Understanding Overfitting and Underfitting in Predictive Modeling

In this lesson, we will deepen our understanding about two common challenges faced while training machine learning models: overfitting and underfitting.

First, let's define these terms. Overfitting happens when a model learns the training data so well that it even catches the irrelevant details or noise in the data. Thus, it performs well on the training data but fails on unseen data or test data because it's unable to generalize the patterns for new, real-world data.

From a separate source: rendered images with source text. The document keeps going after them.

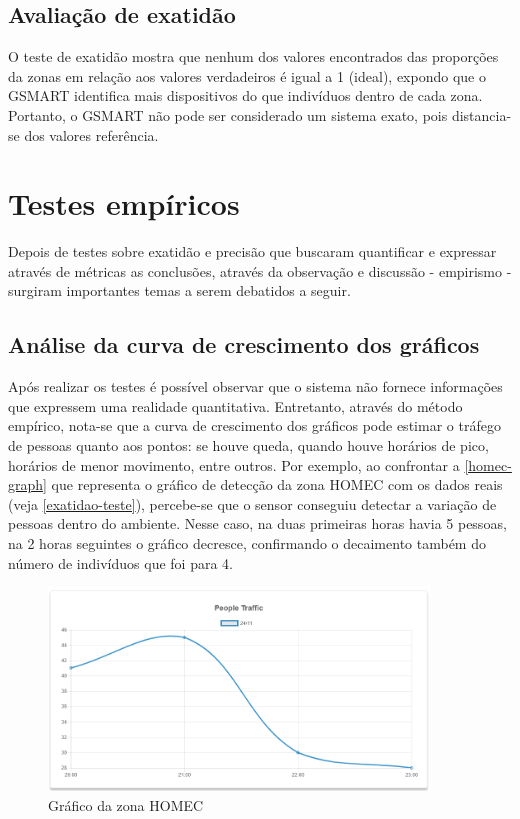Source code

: \subsection{Avaliação de exatidão}
O teste de exatidão mostra que nenhum dos valores encontrados das proporções da zonas em relação aos valores
verdadeiros é igual a 1 (ideal), expondo que o GSMART identifica mais dispositivos do que indivíduos dentro
de cada zona. Portanto, o GSMART não pode ser considerado um sistema exato, pois distancia-se dos valores referência.


\section{Testes empíricos}
Depois de testes sobre exatidão e precisão que buscaram quantificar e expressar através de métricas
as conclusões, através da observação e discussão - empirismo - surgiram importantes temas a serem debatidos
a seguir.

\subsection{Análise da curva de crescimento dos gráficos}
Após realizar os testes é possível observar que o sistema não fornece informações
que expressem uma realidade quantitativa. Entretanto, através do método
empírico, nota-se que a curva de crescimento dos gráficos pode estimar o tráfego
de pessoas quanto aos pontos: se houve queda, quando houve horários de pico,
horários de menor movimento, entre outros. Por exemplo, ao confrontar a \autoref{homec-graph} que representa
o gráfico de detecção da zona HOMEC com os dados reais (veja \autoref{exatidao-teste}), percebe-se que
o sensor conseguiu detectar a variação de pessoas dentro do ambiente. Nesse caso, na duas primeiras horas havia 5 pessoas, na 2 horas
seguintes o gráfico decresce, confirmando o decaimento também do número de indivíduos que foi para 4.

\begin{figure}[!h]
  \caption{\label{homec-graph}Gráfico da zona HOMEC}
  \begin{center}
    \includegraphics[width=0.90\textwidth]{img/graph-homec.png}
  \end{center}
\end{figure}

On the contrary, underfitting happens when a model performs poorly on both the training and test data because it cannot capture the underlying pattern of the data. This situation is mostly due to the simplicity of the model, and it too fails to generalize on the unseen data. In terms of error rates, overfitting gives a low training error but a high test error, while underfitting gives a high error for both datasets.

Avoiding Overfitting and Underfitting

Finding the balance between overfitting and underfitting while training models is crucial. Here are some techniques to avoid overfitting or underfitting:

  • Regularization: Regularization techniques add a penalty term to the error of the model to limit the permissible complexity of the model. They are effective for overfitting prevention by making the model simpler and more general.

  • Adding More Data: A larger training dataset may help decrease overfitting, because the more data we have, the better our model can learn from it and generalize upon unseen data.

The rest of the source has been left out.